▶ Assignment
Retype the whole listing below exactly, keeping every picture out of it.

========

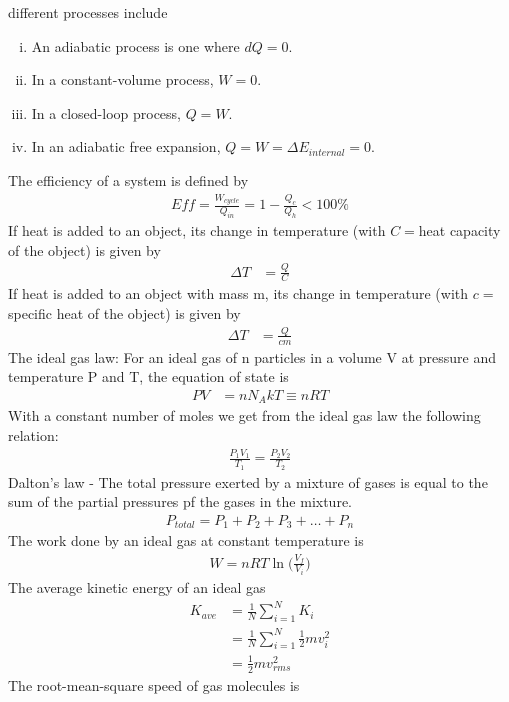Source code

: \begin{multicols}{2}
different processes include
\begin{enumerate}[(i)]
	\item An adiabatic process is one where $dQ=0$.
	\item In a constant-volume process, $W=0$.
	\item In a closed-loop process, $Q=W$.
	\item In an adiabatic free expansion, $Q=W=\Delta E_{internal}=0$.
\end{enumerate}
The efficiency of a system is defined by
\begin{align}
Eff = \frac{W_{cycle}}{Q_{in}}=1-\frac{Q_c}{Q_h}<100\%
\end{align}
If heat is added to an object, its change in temperature (with $C=$heat capacity of the object) is given by 
\begin{align}
\Delta T &= \frac{Q}{C}
\end{align}
If heat is added to an object with mass m, its change in temperature (with $c=$specific heat of the object) is given by 
\begin{align}
\Delta T &= \frac{Q}{cm}
\end{align}
The ideal gas law: For an ideal gas of n particles in a volume V at pressure and temperature P and T, the equation of state is
\begin{align}
PV &=nN_AkT\equiv nRT
\end{align}
With a constant number of moles we get from the ideal gas law the following relation:
\begin{align}
\frac{P_1V_1}{T_1}=\frac{P_2V_2}{T_2}
\end{align}
Dalton's law - The total pressure exerted by a mixture of gases is equal to the sum of the partial pressures pf the gases in the mixture.
\begin{align}
P_{total}=P_1+P_2+P_3+\dots + P_n
\end{align}
The work done by an ideal gas at constant temperature is
\begin{align}
W=nRT\ln\bigg(\frac{V_f}{V_i}\bigg)
\end{align}
The average kinetic energy of an ideal gas
\begin{align}
K_{ave} &=\frac{1}{N}\sum_{i=1}^{N}K_i\\&=\frac{1}{N}\sum_{i=1}^{N}\frac{1}{2}mv_i^2\\&= \frac{1}{2}mv_{rms}^2
\end{align}
The root-mean-square speed of gas molecules is
\begin{align}

\end{align}
\end{multicols}
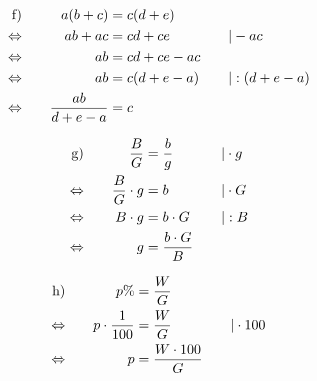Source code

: \begin{exercise}
\begin{minipage}[t]{0.51\linewidth}
      \begin{alignat*}{3}
        \text{f)}&\quad
        &
        a(b+c)&=c(d+e)
        &
        \quad&\relax
        \\
        \Leftrightarrow&\quad
        &
        ab+ac&=cd+ce
        &
        \quad&|-ac
        \\
        \Leftrightarrow&\quad
        &
        ab&=cd+ce-ac
        &
        \quad&\relax
        \\
        \Leftrightarrow&\quad
        &
        ab&=c(d+e-a)
        &
        \quad&|:(d+e-a)
        \\
        \Leftrightarrow&\quad
        &
        \frac{ab}{d+e-a}&=c
        &
        \quad&\relax
      \end{alignat*}
    \end{minipage}
    \begin{minipage}[t]{0.47\linewidth}
      \makeatletter\@fleqntrue\makeatother
      \begin{alignat*}{3}
        \text{g)}&\quad
        &
        \frac{B}{G}&=\frac{b}{g}
        &
        \quad&|\cdot g
        \\
        \Leftrightarrow&\quad
        &
        \frac{B}{G}\cdot g&=b
        &
        \quad&|\cdot G
        \\
        \Leftrightarrow&\quad
        &
        B\cdot g&=b\cdot G
        &
        \quad&|:B
        \\
        \Leftrightarrow&\quad
        &
        g&=\frac{b\cdot G}{B}
        &
        \quad&\relax
      \end{alignat*}
    \end{minipage}\hfill
    \begin{minipage}[t]{0.51\linewidth}
      \makeatletter\@fleqntrue\makeatother
      \begin{alignat*}{3}
        \text{h)}&\quad
        &
        p\%&=\frac{W}{G}
        &
        \quad&\relax
        \\
        \Leftrightarrow&\quad
        &
        p\cdot\frac{1}{100}&=\frac{W}{G}
        &
        \quad&|\cdot100
        \\
        \Leftrightarrow&\quad
        &
        p&=\frac{W\cdot100}{G}
        &
        \quad&\relax
      \end{alignat*}
    \end{minipage}

\end{exercise}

========

▶ Written reply
Source code

: \begin{multicols}{2}
different processes include
\begin{enumerate}[(i)]
	\item An adiabatic process is one where $dQ=0$.
	\item In a constant-volume process, $W=0$.
	\item In a closed-loop process, $Q=W$.
	\item In an adiabatic free expansion, $Q=W=\Delta E_{internal}=0$.
\end{enumerate}
The efficiency of a system is defined by
\begin{align}
Eff = \frac{W_{cycle}}{Q_{in}}=1-\frac{Q_c}{Q_h}<100\%
\end{align}
If heat is added to an object, its change in temperature (with $C=$heat capacity of the object) is given by 
\begin{align}
\Delta T &= \frac{Q}{C}
\end{align}
If heat is added to an object with mass m, its change in temperature (with $c=$specific heat of the object) is given by 
\begin{align}
\Delta T &= \frac{Q}{cm}
\end{align}
The ideal gas law: For an ideal gas of n particles in a volume V at pressure and temperature P and T, the equation of state is
\begin{align}
PV &=nN_AkT\equiv nRT
\end{align}
With a constant number of moles we get from the ideal gas law the following relation:
\begin{align}
\frac{P_1V_1}{T_1}=\frac{P_2V_2}{T_2}
\end{align}
Dalton's law - The total pressure exerted by a mixture of gases is equal to the sum of the partial pressures pf the gases in the mixture.
\begin{align}
P_{total}=P_1+P_2+P_3+\dots + P_n
\end{align}
The work done by an ideal gas at constant temperature is
\begin{align}
W=nRT\ln\bigg(\frac{V_f}{V_i}\bigg)
\end{align}
The average kinetic energy of an ideal gas
\begin{align}
K_{ave} &=\frac{1}{N}\sum_{i=1}^{N}K_i\\&=\frac{1}{N}\sum_{i=1}^{N}\frac{1}{2}mv_i^2\\&= \frac{1}{2}mv_{rms}^2
\end{align}
The root-mean-square speed of gas molecules is
\begin{align}

\end{align}
\end{multicols}
Source code

: \begin{exercise}
\begin{minipage}[t]{0.51\linewidth}
      \begin{alignat*}{3}
        \text{f)}&\quad
        &
        a(b+c)&=c(d+e)
        &
        \quad&\relax
        \\
        \Leftrightarrow&\quad
        &
        ab+ac&=cd+ce
        &
        \quad&|-ac
        \\
        \Leftrightarrow&\quad
        &
        ab&=cd+ce-ac
        &
        \quad&\relax
        \\
        \Leftrightarrow&\quad
        &
        ab&=c(d+e-a)
        &
        \quad&|:(d+e-a)
        \\
        \Leftrightarrow&\quad
        &
        \frac{ab}{d+e-a}&=c
        &
        \quad&\relax
      \end{alignat*}
    \end{minipage}
    \begin{minipage}[t]{0.47\linewidth}
      \makeatletter\@fleqntrue\makeatother
      \begin{alignat*}{3}
        \text{g)}&\quad
        &
        \frac{B}{G}&=\frac{b}{g}
        &
        \quad&|\cdot g
        \\
        \Leftrightarrow&\quad
        &
        \frac{B}{G}\cdot g&=b
        &
        \quad&|\cdot G
        \\
        \Leftrightarrow&\quad
        &
        B\cdot g&=b\cdot G
        &
        \quad&|:B
        \\
        \Leftrightarrow&\quad
        &
        g&=\frac{b\cdot G}{B}
        &
        \quad&\relax
      \end{alignat*}
    \end{minipage}\hfill
    \begin{minipage}[t]{0.51\linewidth}
      \makeatletter\@fleqntrue\makeatother
      \begin{alignat*}{3}
        \text{h)}&\quad
        &
        p\%&=\frac{W}{G}
        &
        \quad&\relax
        \\
        \Leftrightarrow&\quad
        &
        p\cdot\frac{1}{100}&=\frac{W}{G}
        &
        \quad&|\cdot100
        \\
        \Leftrightarrow&\quad
        &
        p&=\frac{W\cdot100}{G}
        &
        \quad&\relax
      \end{alignat*}
    \end{minipage}

\end{exercise}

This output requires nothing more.